Goal of the exercise → Look through the data below and extract, unchanged, the lines from the one that contains "malfunctions or failures." to the one that contains "While development-stage failures", both included.

──────────

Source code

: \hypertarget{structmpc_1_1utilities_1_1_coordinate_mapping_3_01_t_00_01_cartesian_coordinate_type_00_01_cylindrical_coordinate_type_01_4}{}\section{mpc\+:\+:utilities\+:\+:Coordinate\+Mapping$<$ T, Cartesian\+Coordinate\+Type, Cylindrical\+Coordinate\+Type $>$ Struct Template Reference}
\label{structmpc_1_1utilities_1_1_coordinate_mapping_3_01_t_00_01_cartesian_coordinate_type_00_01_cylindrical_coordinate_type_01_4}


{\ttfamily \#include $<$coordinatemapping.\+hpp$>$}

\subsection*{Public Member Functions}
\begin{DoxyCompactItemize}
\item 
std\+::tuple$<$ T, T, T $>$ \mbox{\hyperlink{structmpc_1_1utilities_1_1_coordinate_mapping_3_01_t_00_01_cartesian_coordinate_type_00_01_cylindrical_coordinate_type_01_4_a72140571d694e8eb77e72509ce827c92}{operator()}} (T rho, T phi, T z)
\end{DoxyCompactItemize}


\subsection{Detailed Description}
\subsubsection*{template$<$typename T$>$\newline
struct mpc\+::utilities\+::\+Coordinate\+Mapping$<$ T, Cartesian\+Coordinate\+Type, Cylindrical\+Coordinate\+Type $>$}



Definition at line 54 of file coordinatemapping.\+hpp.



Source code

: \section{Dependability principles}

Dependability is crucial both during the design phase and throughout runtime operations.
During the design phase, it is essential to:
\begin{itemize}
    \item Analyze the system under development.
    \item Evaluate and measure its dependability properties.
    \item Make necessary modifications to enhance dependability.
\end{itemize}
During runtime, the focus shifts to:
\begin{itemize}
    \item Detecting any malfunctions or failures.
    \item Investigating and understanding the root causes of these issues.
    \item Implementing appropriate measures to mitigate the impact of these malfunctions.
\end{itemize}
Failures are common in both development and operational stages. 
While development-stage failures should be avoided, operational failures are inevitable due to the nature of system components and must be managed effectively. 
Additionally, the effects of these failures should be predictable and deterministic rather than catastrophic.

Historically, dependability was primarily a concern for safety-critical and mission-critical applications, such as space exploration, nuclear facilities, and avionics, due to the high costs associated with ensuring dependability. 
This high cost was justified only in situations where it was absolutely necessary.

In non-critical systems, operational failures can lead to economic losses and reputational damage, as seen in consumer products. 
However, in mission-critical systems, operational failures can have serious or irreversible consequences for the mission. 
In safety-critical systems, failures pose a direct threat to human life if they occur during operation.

──────────

Answer to the problem →
    \item Detecting any malfunctions or failures.
    \item Investigating and understanding the root causes of these issues.
    \item Implementing appropriate measures to mitigate the impact of these malfunctions.
\end{itemize}
Failures are common in both development and operational stages. 
While development-stage failures should be avoided, operational failures are inevitable due to the nature of system components and must be managed effectively. 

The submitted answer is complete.